━━ Records shown
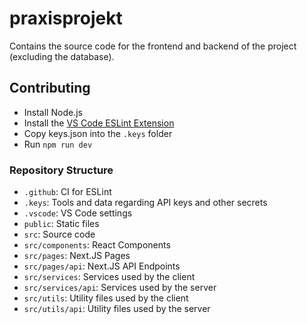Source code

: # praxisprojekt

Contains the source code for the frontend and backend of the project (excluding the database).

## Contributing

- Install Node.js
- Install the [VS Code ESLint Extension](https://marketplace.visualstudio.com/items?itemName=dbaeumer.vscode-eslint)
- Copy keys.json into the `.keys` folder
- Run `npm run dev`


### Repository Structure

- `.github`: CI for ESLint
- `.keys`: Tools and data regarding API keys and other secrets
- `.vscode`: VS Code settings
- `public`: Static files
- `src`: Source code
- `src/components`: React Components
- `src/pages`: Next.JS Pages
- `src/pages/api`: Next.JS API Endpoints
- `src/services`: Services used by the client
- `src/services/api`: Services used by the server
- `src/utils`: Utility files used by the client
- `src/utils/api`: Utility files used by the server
━━━━
━━ Records shown
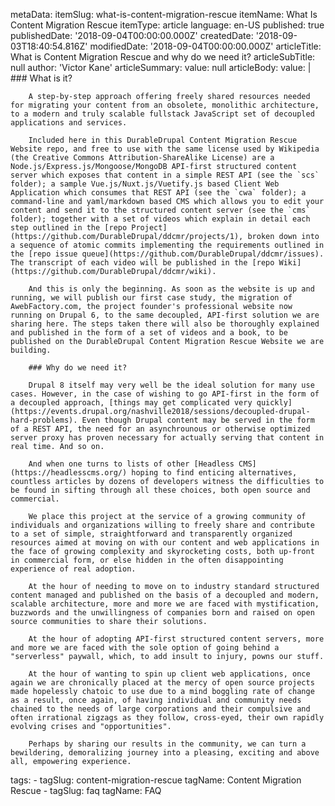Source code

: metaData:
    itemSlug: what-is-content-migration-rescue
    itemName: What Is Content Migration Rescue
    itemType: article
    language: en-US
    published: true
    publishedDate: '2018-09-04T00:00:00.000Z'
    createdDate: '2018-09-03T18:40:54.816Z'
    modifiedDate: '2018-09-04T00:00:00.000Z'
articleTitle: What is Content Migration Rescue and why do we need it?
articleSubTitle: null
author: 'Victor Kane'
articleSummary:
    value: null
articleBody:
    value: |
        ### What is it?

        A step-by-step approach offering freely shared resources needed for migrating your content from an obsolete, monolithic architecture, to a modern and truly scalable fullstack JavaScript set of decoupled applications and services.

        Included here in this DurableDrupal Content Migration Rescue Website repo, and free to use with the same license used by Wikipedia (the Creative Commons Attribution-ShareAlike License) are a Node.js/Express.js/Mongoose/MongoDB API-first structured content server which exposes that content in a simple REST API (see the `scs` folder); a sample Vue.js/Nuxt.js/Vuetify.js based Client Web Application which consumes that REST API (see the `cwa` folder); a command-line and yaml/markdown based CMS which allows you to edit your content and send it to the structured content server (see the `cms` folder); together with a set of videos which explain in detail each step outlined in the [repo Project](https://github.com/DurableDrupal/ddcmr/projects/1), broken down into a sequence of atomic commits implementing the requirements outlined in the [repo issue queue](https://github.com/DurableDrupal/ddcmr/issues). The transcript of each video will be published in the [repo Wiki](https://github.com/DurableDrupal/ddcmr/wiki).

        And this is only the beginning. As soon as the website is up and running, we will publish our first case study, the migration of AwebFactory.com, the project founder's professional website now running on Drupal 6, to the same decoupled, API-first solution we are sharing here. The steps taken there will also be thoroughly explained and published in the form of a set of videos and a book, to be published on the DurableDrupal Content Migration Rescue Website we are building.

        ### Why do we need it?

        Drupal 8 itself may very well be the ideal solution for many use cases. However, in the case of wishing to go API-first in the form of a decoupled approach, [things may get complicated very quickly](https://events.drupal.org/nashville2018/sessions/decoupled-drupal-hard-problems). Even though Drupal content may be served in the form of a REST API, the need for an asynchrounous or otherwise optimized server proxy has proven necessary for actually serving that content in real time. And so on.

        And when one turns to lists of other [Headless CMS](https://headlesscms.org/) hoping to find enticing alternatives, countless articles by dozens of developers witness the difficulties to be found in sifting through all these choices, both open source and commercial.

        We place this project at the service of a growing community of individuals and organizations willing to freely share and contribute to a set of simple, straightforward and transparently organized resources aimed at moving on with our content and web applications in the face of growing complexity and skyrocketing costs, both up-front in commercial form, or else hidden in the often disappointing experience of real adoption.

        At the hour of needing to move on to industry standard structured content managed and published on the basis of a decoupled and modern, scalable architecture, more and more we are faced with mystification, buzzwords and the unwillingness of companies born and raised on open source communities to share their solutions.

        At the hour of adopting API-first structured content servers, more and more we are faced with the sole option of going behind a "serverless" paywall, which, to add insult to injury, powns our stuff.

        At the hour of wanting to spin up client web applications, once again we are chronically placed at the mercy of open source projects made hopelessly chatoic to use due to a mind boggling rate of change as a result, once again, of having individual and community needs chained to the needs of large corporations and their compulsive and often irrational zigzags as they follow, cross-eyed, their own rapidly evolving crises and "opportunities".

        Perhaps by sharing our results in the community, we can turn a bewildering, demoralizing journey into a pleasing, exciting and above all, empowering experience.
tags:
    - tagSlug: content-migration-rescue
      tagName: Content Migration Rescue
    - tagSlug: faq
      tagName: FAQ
━━━━
Here the output must be the lines above from the line with "value: null" to the line with "Included here in", both included, duplicated word for word and nothing else.

    value: null
articleBody:
    value: |
        ### What is it?

        A step-by-step approach offering freely shared resources needed for migrating your content from an obsolete, monolithic architecture, to a modern and truly scalable fullstack JavaScript set of decoupled applications and services.

        Included here in this DurableDrupal Content Migration Rescue Website repo, and free to use with the same license used by Wikipedia (the Creative Commons Attribution-ShareAlike License) are a Node.js/Express.js/Mongoose/MongoDB API-first structured content server which exposes that content in a simple REST API (see the `scs` folder); a sample Vue.js/Nuxt.js/Vuetify.js based Client Web Application which consumes that REST API (see the `cwa` folder); a command-line and yaml/markdown based CMS which allows you to edit your content and send it to the structured content server (see the `cms` folder); together with a set of videos which explain in detail each step outlined in the [repo Project](https://github.com/DurableDrupal/ddcmr/projects/1), broken down into a sequence of atomic commits implementing the requirements outlined in the [repo issue queue](https://github.com/DurableDrupal/ddcmr/issues). The transcript of each video will be published in the [repo Wiki](https://github.com/DurableDrupal/ddcmr/wiki).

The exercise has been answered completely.